I recently watched this TED talk by Norman Spack, an endocrinologist who treats transgender teens. It stirred up a lot of feelings for me. First, I’d like to say I appreciate Spack’s sincere concern about the well-being of transgender people. I appreciate that he mentions the appalling suicide rates and shameful lack of equality under the law for our community. I’d also like to say I think it’s great that some people get access to gender-affirming treatment as adolescents. This prevents incalculable hardship and I see it as a wonderful thing.

But there is also something profoundly transphobic about this talk. I am deeply uncomfortable with using the sexist, racist, ablist, heterosexist and cissexist standards of mainstream society to judge the “success” of trans bodies. As usual, it is women who are the main targets of these value judgments. Spack says it all when he says, of young trans people who never go through the wrong puberty,

They look beautiful. They look normal. They had normal heights. You would never be able to pick them out in a crowd.
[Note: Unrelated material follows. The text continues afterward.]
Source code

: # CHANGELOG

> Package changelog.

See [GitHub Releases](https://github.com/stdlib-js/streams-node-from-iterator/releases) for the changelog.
There are two main reasons it is so difficult to be transgender. There is an intrapersonal element, our discomfort with our bodies, our need to express who we really are. And there is an interpersonal element: others’ many assumptions and judgments, which at best ruin our days and at worst end our lives. The two are completely intertwined in the lives of real people. You can never really address one without addressing the other.

I completely agree with Spack that it’s a disgrace to deny these established treatments to young trans people. But it’s also a disgrace to deny us full acceptance–acceptance that doesn’t depend on how well we blend in with cis people. In his zeal for helping trans teenagers “look normal,” Spack has neglected the other half of the struggle: creating a society where we don’t have to be invisible to be acceptable.

There is no treatment that can make anybody not trans. We can use the names and pronouns that fit us. We can inhabit a congruent social role. We can take hormones, have surgery, and bring our bodies into line with our genders. But we will never be cisgender.

The young women in Spack’s photographs do look “normal,” and that means they look cis. But they’re not cis–they’re trans. Being easily recognized in their true genders will make life much easier for them, and that’s a good thing. But it’s not enough.

Real justice is not superficial. It’s not enough to recognize that they look beautiful and look normal. We will not be equal until it is acknowledged that they are beautiful and normal–and so much more than that.

If trans people succeed only insofar as we look cisgender, we have won the battle and lost the war. It’s not enough for trans people to look cis. It has to actually be okay to be trans.